Flight 370 "hotspot" yet to be searched
LONDON -- The British satellite company Inmarsat, which has provided investigators the only satellite data available on the final hours of missing Malaysia Airlines Flight 370, has told the BBC that it located a "hotspot" where the jet likely crashed more than 100 days ago, but the area has not yet been searched.
Inmarsat's team of engineers determined through analysis of the final communications between the Boeing 777 and their satellite that the jet likely came down in an area to the southwest of a zone scanned carefully by Australia using a U.S. Navy robotic submarine.

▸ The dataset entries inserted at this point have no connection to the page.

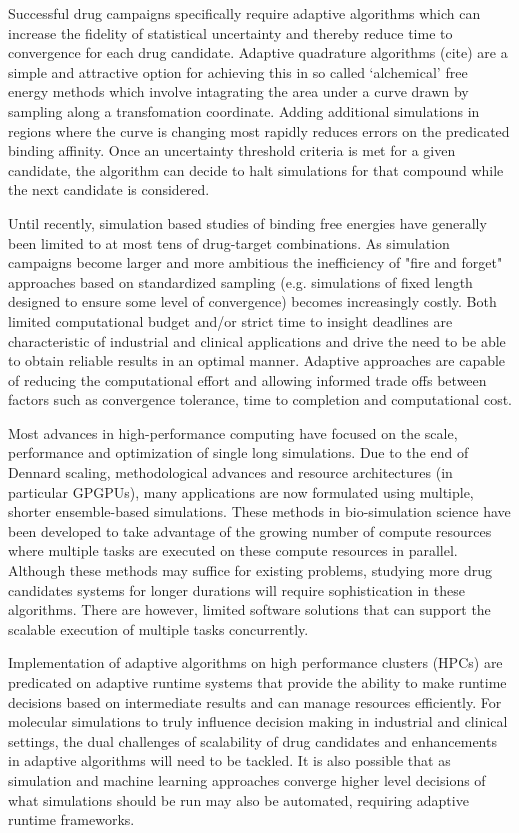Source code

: Successful drug campaigns specifically require 
adaptive algorithms which can increase the fidelity of statistical uncertainty
and thereby reduce time to convergence for each drug candidate. 
Adaptive quadrature algorithms (cite) are a simple and attractive option for 
achieving this in so called `alchemical' free energy methods which involve intagrating 
the area under a curve drawn by sampling along a transfomation coordinate.
Adding additional simulations in regions where the curve is changing most rapidly
reduces errors on the predicated binding affinity. 
Once an uncertainty threshold criteria is met for a given candidate, the algorithm can 
decide to halt simulations for that compound while the next candidate is considered. 

Until recently, simulation based studies of binding free energies have generally 
been limited to at most tens of drug-target combinations. 
As simulation campaigns become larger and more ambitious the inefficiency of 
"fire and forget" approaches based on standardized sampling (e.g. simulations of 
fixed length designed to ensure some level of convergence) becomes increasingly 
costly.
Both limited computational budget and/or strict time to insight deadlines are 
characteristic of industrial and clinical applications and drive the need to be 
able to obtain reliable results in an optimal manner.
Adaptive approaches are capable of reducing the computational effort and 
allowing informed trade offs between factors such as convergence tolerance, 
time to completion and computational cost.

Most advances in high-performance computing have focused on the scale,
performance and optimization of single long simulations. Due to the end of
Dennard scaling, methodological advances and resource architectures (in 
particular GPGPUs), many applications are now formulated using multiple, shorter 
ensemble-based simulations.  
These methods in bio-simulation science have been developed to take advantage of 
the growing number of compute resources where multiple tasks are executed on 
these compute resources in parallel. Although these methods may suffice for 
existing problems, studying more drug candidates systems for longer durations 
will require sophistication in these algorithms. 
There are however, limited software solutions that can support the 
scalable execution of multiple tasks concurrently.

Implementation of adaptive algorithms on high performance clusters (HPCs) are 
predicated on adaptive runtime systems that provide the ability to make runtime 
decisions based on intermediate results and can manage resources efficiently. 
For molecular simulations to truly influence decision making in industrial and 
clinical settings, the dual challenges of scalability of drug candidates and 
enhancements in adaptive algorithms will need to be tackled. 
It is also possible that as simulation and machine learning approaches converge 
higher level decisions of what simulations should be run may also be automated, 
requiring adaptive runtime frameworks.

The Australian ship sent to investigate the region never made it to Inmarsat's "hotspot" because other vessels detected auditory "pings" which investigators believed could have come from Flight 370's black boxes. The search focused on the area where the pings were detected for two months, but nothing was found.
"It was by no means an unrealistic location," Inmarsat's Chris Ashton told "Horizon," a BBC news magazine program. "But it was further to the north and east than our area of highest probability."
Experts at Inmarsat mapped out a set of arcs over the southern Indian Ocean based on the last "handshakes" sent from the plane's communication equipment to the satellite.
"We can identify a path that matches exactly with all those frequency measurements and with the timing measurements and lands on the final arc at a particular location, which then gives us a sort of a hotspot area on the final arc where we believe the most likely area is," Ashton told the BBC.
The search for the missing plane is on hiatus while ships map the ocean floor across a vast swath of the ocean off Australia's west coast. Inmarsat told CBS News on Tuesday that the "hotspot" would be targeted when the hunt resumes, which is expected to happen in the next several months.
Inmarsat representative Katie Potts stressed to CBS News on Tuesday that the company's "analysis is just one element of a collaborative effort," and there were still no guarantees.
"Because there are many uncertainties due to the lack of aircraft performance and tracking data, a specific final location in the Southern Ocean cannot be identified," Potts said in a written statement.